Ganz ähnlich verhält es sich mit unserer Verständigung über die Welt. Sprachliche
Konventionen sind hier die Förmchen, die darüber entscheiden, wie wir die Welt
sehen.
Eine jüngere vor allem in
Amerika verbreitete Theorie ist von Wittgensteins Auffassung motiviert, geht
aber noch einen Schritt weiter. Ich zitiere Richard Rorty, der dem
Konstruktivismus – so heißt diese Theorie – in der amerikanischen wie in der
kontinentalen Philosophie zum Durchbruch verholfen hat. Rorty schreibt:
„Autoren wie Goodman, Putnam
und ich selbst – […] [denken, dass] es kein beschreibungsunabhängiges So-Sein
der Welt, kein So-Sein unter keiner Beschreibung gibt.“[29]
Wittgensteins
Sprachspielmodell des Weltverstehens ist diesen Autoren noch zu statisch und zu
eng. Die Beschreibungsabhängigkeit unseres Wissens von der Wirklichkeit beruht für
Rorty nicht allein auf vorgegebenen Sprachspielen, sondern auf der sozialen
Konstruktion unserer Begriffe. Als sozial konstruiert gelten ihm nicht bloß die
Beschreibungen der Welt, sondern auch die Tatsachen selbst. Ein solcher Tatsachenkonstruktivismus
läßt definitiv keinen Raum mehr für die Beschreibungsabhängigkeit der Realität.

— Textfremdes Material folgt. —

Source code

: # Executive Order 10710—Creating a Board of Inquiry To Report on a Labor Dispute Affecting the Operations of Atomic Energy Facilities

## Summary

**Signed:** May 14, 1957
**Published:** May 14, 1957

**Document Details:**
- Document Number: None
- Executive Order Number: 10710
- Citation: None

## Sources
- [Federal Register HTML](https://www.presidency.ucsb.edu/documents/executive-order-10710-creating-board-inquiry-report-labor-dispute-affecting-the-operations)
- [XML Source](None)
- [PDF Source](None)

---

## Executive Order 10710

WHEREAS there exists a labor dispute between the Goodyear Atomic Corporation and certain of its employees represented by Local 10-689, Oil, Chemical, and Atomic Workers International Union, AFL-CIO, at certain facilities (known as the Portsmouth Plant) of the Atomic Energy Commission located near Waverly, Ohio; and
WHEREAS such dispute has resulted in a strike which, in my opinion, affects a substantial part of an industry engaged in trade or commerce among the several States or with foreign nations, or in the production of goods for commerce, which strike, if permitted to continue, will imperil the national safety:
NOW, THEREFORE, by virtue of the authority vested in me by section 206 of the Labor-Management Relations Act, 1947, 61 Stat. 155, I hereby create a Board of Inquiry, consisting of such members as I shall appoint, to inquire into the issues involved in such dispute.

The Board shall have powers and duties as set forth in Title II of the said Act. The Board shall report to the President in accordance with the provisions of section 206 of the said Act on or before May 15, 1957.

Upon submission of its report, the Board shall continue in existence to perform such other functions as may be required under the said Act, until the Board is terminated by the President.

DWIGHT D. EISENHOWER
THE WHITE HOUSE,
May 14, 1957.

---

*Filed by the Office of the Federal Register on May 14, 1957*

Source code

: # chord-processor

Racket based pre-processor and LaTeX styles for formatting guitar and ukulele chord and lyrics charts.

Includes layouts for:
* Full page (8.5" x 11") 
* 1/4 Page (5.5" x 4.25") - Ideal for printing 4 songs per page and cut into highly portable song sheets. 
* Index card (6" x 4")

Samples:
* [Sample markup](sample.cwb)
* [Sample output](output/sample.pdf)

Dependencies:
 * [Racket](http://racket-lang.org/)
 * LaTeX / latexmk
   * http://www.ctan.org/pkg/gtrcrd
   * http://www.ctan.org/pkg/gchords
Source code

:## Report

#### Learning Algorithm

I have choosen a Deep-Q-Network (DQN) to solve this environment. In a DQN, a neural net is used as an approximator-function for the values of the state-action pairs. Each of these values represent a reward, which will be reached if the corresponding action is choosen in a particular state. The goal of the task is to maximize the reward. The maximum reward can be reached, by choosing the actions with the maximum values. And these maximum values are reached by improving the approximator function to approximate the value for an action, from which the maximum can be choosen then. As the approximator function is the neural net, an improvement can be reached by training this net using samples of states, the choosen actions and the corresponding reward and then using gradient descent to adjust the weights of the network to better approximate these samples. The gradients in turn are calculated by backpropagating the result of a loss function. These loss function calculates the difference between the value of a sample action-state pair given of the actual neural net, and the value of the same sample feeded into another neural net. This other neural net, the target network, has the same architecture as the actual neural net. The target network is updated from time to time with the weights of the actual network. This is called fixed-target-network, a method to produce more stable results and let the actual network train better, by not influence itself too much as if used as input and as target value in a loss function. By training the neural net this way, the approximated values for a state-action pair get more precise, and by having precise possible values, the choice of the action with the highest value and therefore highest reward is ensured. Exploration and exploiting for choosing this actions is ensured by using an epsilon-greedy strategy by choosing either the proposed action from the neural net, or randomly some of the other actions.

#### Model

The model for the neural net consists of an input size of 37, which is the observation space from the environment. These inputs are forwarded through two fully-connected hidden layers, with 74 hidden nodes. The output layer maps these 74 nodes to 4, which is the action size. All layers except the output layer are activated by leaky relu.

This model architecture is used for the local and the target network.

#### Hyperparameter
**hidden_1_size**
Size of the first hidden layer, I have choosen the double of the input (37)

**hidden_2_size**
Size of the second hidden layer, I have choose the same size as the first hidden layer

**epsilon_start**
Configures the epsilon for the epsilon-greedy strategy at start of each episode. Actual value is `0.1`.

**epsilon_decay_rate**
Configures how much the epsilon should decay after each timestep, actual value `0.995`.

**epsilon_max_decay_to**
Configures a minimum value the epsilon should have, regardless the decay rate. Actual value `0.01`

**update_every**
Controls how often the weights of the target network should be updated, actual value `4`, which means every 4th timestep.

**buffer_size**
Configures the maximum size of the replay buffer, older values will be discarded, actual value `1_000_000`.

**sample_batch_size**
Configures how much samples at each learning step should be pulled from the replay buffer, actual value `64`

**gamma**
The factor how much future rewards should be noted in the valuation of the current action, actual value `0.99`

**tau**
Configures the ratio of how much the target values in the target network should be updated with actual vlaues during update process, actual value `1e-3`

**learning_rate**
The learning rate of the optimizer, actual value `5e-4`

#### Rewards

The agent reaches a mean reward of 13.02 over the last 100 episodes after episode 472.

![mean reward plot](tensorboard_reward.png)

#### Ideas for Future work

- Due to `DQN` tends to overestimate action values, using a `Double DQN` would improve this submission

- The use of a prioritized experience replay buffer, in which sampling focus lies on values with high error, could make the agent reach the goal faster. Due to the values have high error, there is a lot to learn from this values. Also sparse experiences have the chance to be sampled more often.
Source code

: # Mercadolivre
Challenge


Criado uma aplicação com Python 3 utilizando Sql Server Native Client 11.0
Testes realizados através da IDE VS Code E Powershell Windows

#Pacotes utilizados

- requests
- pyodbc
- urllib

Es gibt keine „Dinge an sich“. Nicht bloß unserer Begriffe, sondern auch
sogenannte „Tatsachen“ wie Berge, Giraffen, der Heliozentrismus und
selbstverständlich auch Mann und Frau, Ehe und Familie – sind sozial konstruiert.
Dieser grundlegenden
Veränderung im Bereich unserer theoretischen Einstellung zur Welt sollte dann
aus Sicht jener Philosophen konsequenterweise eine ebenso grundlegende Veränderung
unserer praktischen Überzeugungen folgen. Wir alle, und zuerst die politisch
Verantwortlichen, sollten im Geist dieser konstruktivistischen Philosophie alles
daran setzen, „Konstruktionen aufzudecken […], wo niemand sie [bisher] erwartet
hätte, also da, wo sich etwas konstitutiv Soziales als etwas Natürliches
maskieren konnte.“[30] Wenn
jedoch alles Natürliche „demaskiert“ werden kann als „sozial konstruiert“, dann
gibt es grundsätzlich keine ethische Norm, die nicht veränderbar wären. Darin
trifft sich der Konstruktivismus mit dem Naturalismus. Anders als
Konstruktivisten bestreiten Naturalisten zwar nicht, daß es
beschreibungsunabhängige natürliche Tatsachen gibt. Naturlisten sind ja zumeist
Physikalisten, denen eine ziemlich naive Vorstellung wissenschaftlicher
Objektivität zu eigen ist. Sie bestreiten aber, daß Tatsachen sittlich relevant
sein können. Gemeinsam ist dem Konstruktivismus und dem Naturalismus die
Überzeugung, daß nicht die Wahrheit, sondern die Nützlichkeit für unsere
Bedürfnisse darüber entscheidet, was wir tun oder lassen sollten.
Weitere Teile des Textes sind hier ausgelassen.